BEST.JPG (265576 Byte)

 

 

*Die abstrakte Bildfolge war 1100 Meter lang und wurde anlässlich des Duisburger Stadtjubiläums 1983 meterweise für die ARD Fernsehlotterie verkauft. Prominente Bildkäufer sind u.a. OB Krings, Helmut Wieczorek, Götz George, Johannes Rau. Hans Dietrich Genscher und Jürgen Möllemann haben den Pinsel geschwungen und in das Werk höchstpersönlich noch um einen Meter verlängert. Bildmeter dieser längsten abstrakten Bildfolge befinden sich in privaten und öffentlichen Sammlungen. (s.a. Gemäldebestandskatalog Wilhelm-Lehmbruck-Museum 1989) Rudolf Kley bezog das Ruhrgebiet mit ein und kreierte von Orsoy bis Lünen eigene Stadtmaße. In Lünen war der „Stattmeter" 15 Meter lang, in Mülheim nur 46,81 cm. Das Gesamtwerk wurde 1985 in Essen in der 3500 qm großen Hauptstelle der Sparkasse ausgestellt, weil sich in Duisburg keine geeigneten Räumlichkeiten für das „Marathonbild" fanden. Die WAZ am 26. März 1985 : „Über 2 Stockwerke schlängelte sich das Mammut-Bild durch die Kassenhalle der Bank: Eine Super Schau, wie sie zu Lebzeiten selten einem zuteil wird. Für mehr als 20 000 Mark wechselten in der ersten Stunde nach der Eröffnung mehr als 100 Bilder ihren Besitzer."
  Warum?

„Ausverkauf von Kinderseelen" ist die Zusammenfassung meiner subjektiven Eindrücke, nicht das Ergebnis einer eigenen wissenschaftlichen Arbeit. Diese Formulierung ist ein emotionaler Aufschrei, der sich merkwürdigerweise auch in dem Bild wiederspiegelt. Der gelbe Bereich rechts oben erinnert mich selbst an den „Schrei" des norwegischen Malers Munch. Merkwürdig deshalb, weil meine Bilder ja so entstehen, dass ich zunächst mit großzügiger Geste etwas auf den Bildgrund schreibe, in diesem Fall „Die Seelen der Kinder", und dann die durch Überschneidung der Buchstaben entstehenden Felder fast bilderbuchmäßig ausmale. Spontane Ergänzungen lasse ich natürlich zu. Schließlich geht es mir auch um die Freude am Malen und an den Farben. Das mache ich schon seit über 10 Jahren so und nenne das Ergebnis NAMEART.

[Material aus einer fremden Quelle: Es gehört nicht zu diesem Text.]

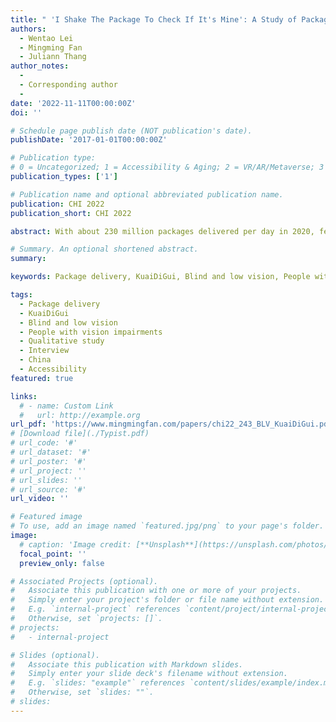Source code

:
 ```yaml
---
title: " 'I Shake The Package To Check If It's Mine': A Study of Package Fetching Practices and Challenges of Blind and Low Vision People in China"
authors:
  - Wentao Lei
  - Mingming Fan
  - Juliann Thang
author_notes:
  - 
  - Corresponding author
  - 
date: '2022-11-11T00:00:00Z'
doi: ''

# Schedule page publish date (NOT publication's date).
publishDate: '2017-01-01T00:00:00Z'

# Publication type: 
# 0 = Uncategorized; 1 = Accessibility & Aging; 2 = VR/AR/Metaverse; 3 = Human-AI Collaboration; 4 = UX Methodology; 5 = Social Computing; 6 = Sensing;  7 = Thesis; 8 = Patent
publication_types: ['1']

# Publication name and optional abbreviated publication name.
publication: CHI 2022
publication_short: CHI 2022

abstract: With about 230 million packages delivered per day in 2020, fetching packages has become a routine for many city dwellers in China. When fetching packages, people usually need to go to collection sites of their apartment complexes or a KuaiDiGui, an increasingly popular type of self-service package pickup machine. However, little is known whether such processes are accessible to blind and low vision (BLV) city dwellers. We interviewed BLV people (N=20) living in a large metropolitan area in China to understand their practices and challenges of fetching packages. Our findings show that participants encountered difficulties in finding the collection site and localizing and recognizing their packages. When fetching packages from KuaiDiGuis, they had difficulty in identifying the correct KuaiDiGui, interacting with its touch screen, navigating the complex on-screen workflow, and opening the target compartment. We discuss design considerations to make the package fetching process more accessible to the BLV community.

# Summary. An optional shortened abstract.
summary:

keywords: Package delivery, KuaiDiGui, Blind and low vision, People with vision impairments, Qualitative study, Interview, China, Accessibility

tags:
  - Package delivery
  - KuaiDiGui
  - Blind and low vision
  - People with vision impairments
  - Qualitative study
  - Interview
  - China
  - Accessibility
featured: true

links:
  # - name: Custom Link
  #   url: http://example.org
url_pdf: 'https://www.mingmingfan.com/papers/chi22_243_BLV_KuaiDiGui.pdf'
# [Download file](./Typist.pdf)
# url_code: '#'
# url_dataset: '#'
# url_poster: '#'
# url_project: ''
# url_slides: ''
# url_source: '#'
url_video: ''

# Featured image
# To use, add an image named `featured.jpg/png` to your page's folder.
image:
  # caption: 'Image credit: [**Unsplash**](https://unsplash.com/photos/pLCdAaMFLTE)'
  focal_point: ''
  preview_only: false

# Associated Projects (optional).
#   Associate this publication with one or more of your projects.
#   Simply enter your project's folder or file name without extension.
#   E.g. `internal-project` references `content/project/internal-project/index.md`.
#   Otherwise, set `projects: []`.
# projects:
#   - internal-project

# Slides (optional).
#   Associate this publication with Markdown slides.
#   Simply enter your slide deck's filename without extension.
#   E.g. `slides: "example"` references `content/slides/example/index.md`.
#   Otherwise, set `slides: ""`.
# slides:
---
```


<!-- {{< youtube f9lO9tin4tw >}} -->


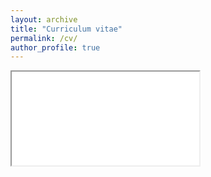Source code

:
 ```yaml
---
layout: archive
title: "Curriculum vitae"
permalink: /cv/
author_profile: true
---
```

<iframe src=”/_pages/CV.pdf" width=”100%” height=”100%”>
This browser does not support PDFs. Please download the PDF to view it: Download PDF
</iframe>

„Ausverkauf von Kinderseelen": Kinder werden auf die unterschiedlichste, und nicht immer sofort augenfällige Weise benutzt, ausgebeutet und missbraucht. Einzelschicksale werden so aufbereitete, dass sie die Zeitungsauflage oder Zuschauerquoten erhöhen. Kinder sind Spielball der Werbung. Ihr Vermögen an Taschengeld ist beträchtlich und ihr Einfluss bei dem Kauf von Kleidern etc. auf die Eltern groß. Sie werden umworben, weil Eltern ihnen aus einem schlechten Gewissen heraus Geld geben und dies mit Liebesbeweisen verwechseln. Woanders werden sie als Soldaten in den Krieg geschickt oder werden zu Bombenopfer. Kinder ernähren durch Kinderarbeit die Familie, auch durch Prostitution. Kinder gehen tatsächlich in den Untergrund, leben in der Kanalisation. Kinder sterben an AIDS. Oder an Krankheiten, für deren Heilung es heute schon Medikamente gibt. Diese Liste lässt sich fast unendlich fortsetzten.

Wofür haben wir Erwachsene eigentlich unsern Verstand? Was verstehen wir denn unter der Zukunft unserer Kinder? Wo fängt Verantwortung an? Wo sind unsere Wertvorstellungen? Wer ehrenamtlich tätig ist, wird ausgelacht. Wer im Sinne des Patienten- oder Verbraucherschutzes abrät, statt zu verkaufen, erhält gute Ratschläge, warum er doch mehr verkaufen sollte. In welcher Welt leben wir eigentlich?

Die Grafik „Die Seelen der Kinder" wurde von mir entwickelt, weil sie auf das „Tu(e)-Gutes-Projekt!" aufmerksam machen soll. Spender größer Beträge für Kinder in Not belohne ich auf Wunsch gerne mit einem Bild aus meinem Guinnessrekordwerk (Sie müssen von diesem Angebot allerdings erst einmal erfahren und können sich ihr Bild auf meiner Webseite www.tu-gutes-projekt.de aussuchen!)

Bei Beträgen von 10 oder 20 DM, die vollständig und zweckgebunden Kindern in besonderen Notlagen helfen, kann sich wirklich jeder ein Stück dieses inzwischen schon geschichtsträchtigen Werkes - der Name beweist dies schon: "1100 Meter Stattgeschichte"- leisten, wenn er Gutes tun will.

Man kann die Grafik als Indiz für seine gute Tat an die Wand hängen oder verschenken. Originell und einzigartig ist das Werk allemal. Man kann das Bild aber auch in Ruhe betrachten, meditieren und über seinen Ursprung nachdenken. Vielleicht hilft die Grafik dann dabei, dass wir alle endlich zur Besinnung kommen und der Wahnsinn aufhört.